Some saturated fats are actually not bad for you. For instance, extra virgin olive oil is a saturated fat that helps improve skin, hair, nutrient absorption, and acid reflux. Nevertheless most saturated fats are harmful in large quantities and hence you would do well to limit their intake.

Sources: Whole milk, butter, cheese, ice cream, high-fat cuts of meat, coconut oil, palm oil, and lard.

Trans Fats

While there is some ambiguity regarding the ill effects of saturated fats, when it comes to Trans fats, everybody is in agreement that they are bad for you. Trans fats increase your LDL cholesterol and reduce your beneficial HDL cholesterol. You should make a very concentrated effort to completely eliminate Trans fats from your diet.

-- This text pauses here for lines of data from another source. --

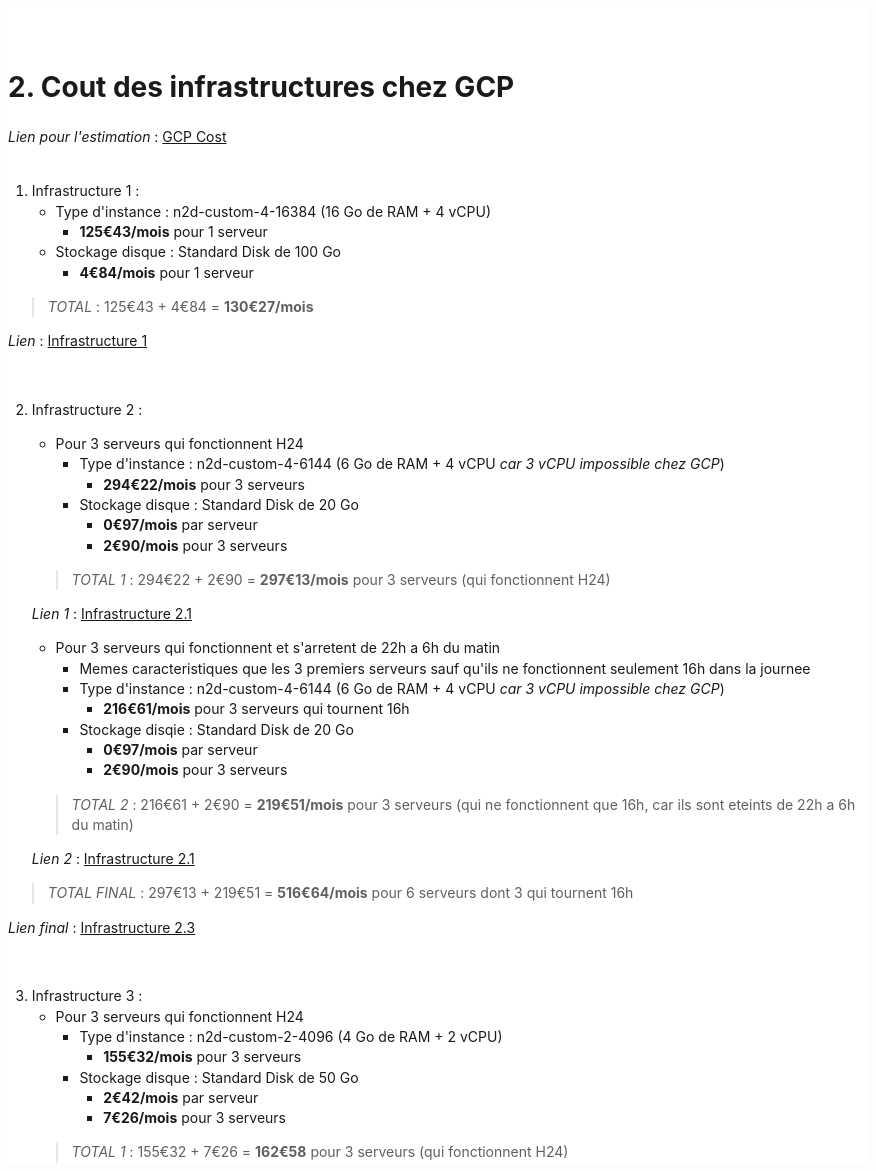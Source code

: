 <br>

# 2. Cout des infrastructures chez GCP
*Lien pour l'estimation* : [GCP Cost](https://cloud.google.com/products/calculator?hl=fr) <br> <br>

1. Infrastructure 1 :
    - Type d'instance : n2d-custom-4-16384 (16 Go de RAM + 4 vCPU)
        * **125€43/mois** pour 1 serveur
    - Stockage disque : Standard Disk de 100 Go
        * **4€84/mois** pour 1 serveur
> *TOTAL* : 125€43 + 4€84 = **130€27/mois**

*Lien* : [Infrastructure 1](https://cloud.google.com/products/calculator/#id=e9471255-5268-49bb-8425-4ba7a0a4ca42)

<br>

2. Infrastructure 2 :
    - Pour 3 serveurs qui fonctionnent H24
        * Type d'instance : n2d-custom-4-6144 (6 Go de RAM + 4 vCPU *car 3 vCPU impossible chez GCP*)
            + **294€22/mois** pour 3 serveurs
        * Stockage disque : Standard Disk de 20 Go
            + **0€97/mois** par serveur
            + **2€90/mois** pour 3 serveurs
    > *TOTAL 1* : 294€22 + 2€90 = **297€13/mois** pour 3 serveurs (qui fonctionnent H24)

    *Lien 1* : [Infrastructure 2.1](https://cloud.google.com/products/calculator/#id=bd46b614-ec86-4416-9229-173a280dcccf)

    - Pour 3 serveurs qui fonctionnent et s'arretent de 22h a 6h du matin
        * Memes caracteristiques que les 3 premiers serveurs sauf qu'ils ne fonctionnent seulement 16h dans la journee
        * Type d'instance : n2d-custom-4-6144 (6 Go de RAM + 4 vCPU *car 3 vCPU impossible chez GCP*)
            + **216€61/mois** pour 3 serveurs qui tournent 16h
        * Stockage disqie : Standard Disk de 20 Go
            + **0€97/mois** par serveur
            + **2€90/mois** pour 3 serveurs

    > *TOTAL 2* : 216€61 + 2€90 = **219€51/mois** pour 3 serveurs (qui ne fonctionnent que 16h, car ils sont eteints de 22h a 6h du matin)

    *Lien 2* : [Infrastructure 2.1](https://cloud.google.com/products/calculator/#id=0f404fc4-573f-4ec4-a483-9e19c7fe15ea)


> *TOTAL FINAL* : 297€13 + 219€51 = **516€64/mois** pour 6 serveurs dont 3 qui tournent 16h

*Lien final* : [Infrastructure 2.3](https://cloud.google.com/products/calculator/#id=761c3bae-cba9-4146-96c9-ea8ef2ef9553)

<br>

3. Infrastructure 3 :
    - Pour 3 serveurs qui fonctionnent H24
        * Type d'instance : n2d-custom-2-4096 (4 Go de RAM + 2 vCPU)
            + **155€32/mois** pour 3 serveurs
        * Stockage disque : Standard Disk de 50 Go
            + **2€42/mois** par serveur
            + **7€26/mois** pour 3 serveurs
    > *TOTAL 1* : 155€32 + 7€26 = **162€58** pour 3 serveurs (qui fonctionnent H24)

Sources: Packaged snack foods, pastries, vegetable shortening, fried foods, and candies.

How to Include More Good Fats in Your Diet?

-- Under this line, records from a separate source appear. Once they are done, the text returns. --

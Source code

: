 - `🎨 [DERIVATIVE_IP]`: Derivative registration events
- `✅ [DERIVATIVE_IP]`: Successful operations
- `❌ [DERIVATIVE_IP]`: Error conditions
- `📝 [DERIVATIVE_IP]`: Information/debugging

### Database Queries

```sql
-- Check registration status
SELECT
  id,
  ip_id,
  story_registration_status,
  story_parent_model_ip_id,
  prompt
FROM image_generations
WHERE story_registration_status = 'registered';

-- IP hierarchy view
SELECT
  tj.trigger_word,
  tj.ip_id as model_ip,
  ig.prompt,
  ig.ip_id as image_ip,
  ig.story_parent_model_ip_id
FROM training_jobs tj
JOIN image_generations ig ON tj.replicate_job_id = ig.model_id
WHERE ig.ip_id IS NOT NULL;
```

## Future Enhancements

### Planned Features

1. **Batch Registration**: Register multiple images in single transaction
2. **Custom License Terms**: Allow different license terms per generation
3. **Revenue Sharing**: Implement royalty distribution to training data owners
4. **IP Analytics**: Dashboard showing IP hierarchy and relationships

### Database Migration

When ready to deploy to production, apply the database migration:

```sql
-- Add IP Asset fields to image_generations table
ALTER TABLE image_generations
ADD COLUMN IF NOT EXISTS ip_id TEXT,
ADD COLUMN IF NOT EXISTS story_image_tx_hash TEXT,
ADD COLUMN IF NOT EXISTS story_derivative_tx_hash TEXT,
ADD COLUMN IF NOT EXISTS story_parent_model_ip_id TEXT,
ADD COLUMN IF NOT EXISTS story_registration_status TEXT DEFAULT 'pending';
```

  • Switch to olive oil; try to use olive oil instead of butter as much as possible
  • Get rid of your unhealthy snacks and replace them with avocados, nuts, and olives
  • Eat more fish and reduce your intake of red meat
  • Always be aware of the ingredients of any food that you’re about to consume. Even seemingly healthy food choices like salads can be loaded with the wrong fats in the form of oils and sauces
  • Cook your own food as much as possible. This will help you keep better track of your calories and also help you achieve a well balanced diet, since you will be aware of every ingredient being used
  • Avoid canned foods. Canned foods are invariably loaded with bad fats, so avoid them and opt for natural organic produce as much as you can
goodfat vs badfat

Source: fiterature.com

  • Being aware of what you put in your body is the first step towards healthier living. So the next time you eat, try to figure out the ingredients that went into making the dish and see how many of them are actually good for you and how many are potential harmful. Fats are good for you as long as you know how much to use and what kind to pick. Bad fats are available in abundance in many of our foods, but the good fats need to be searched for and be incorporated into your diet. So the question is: are you willing to make the effort to switch from bad to good for a healthier living?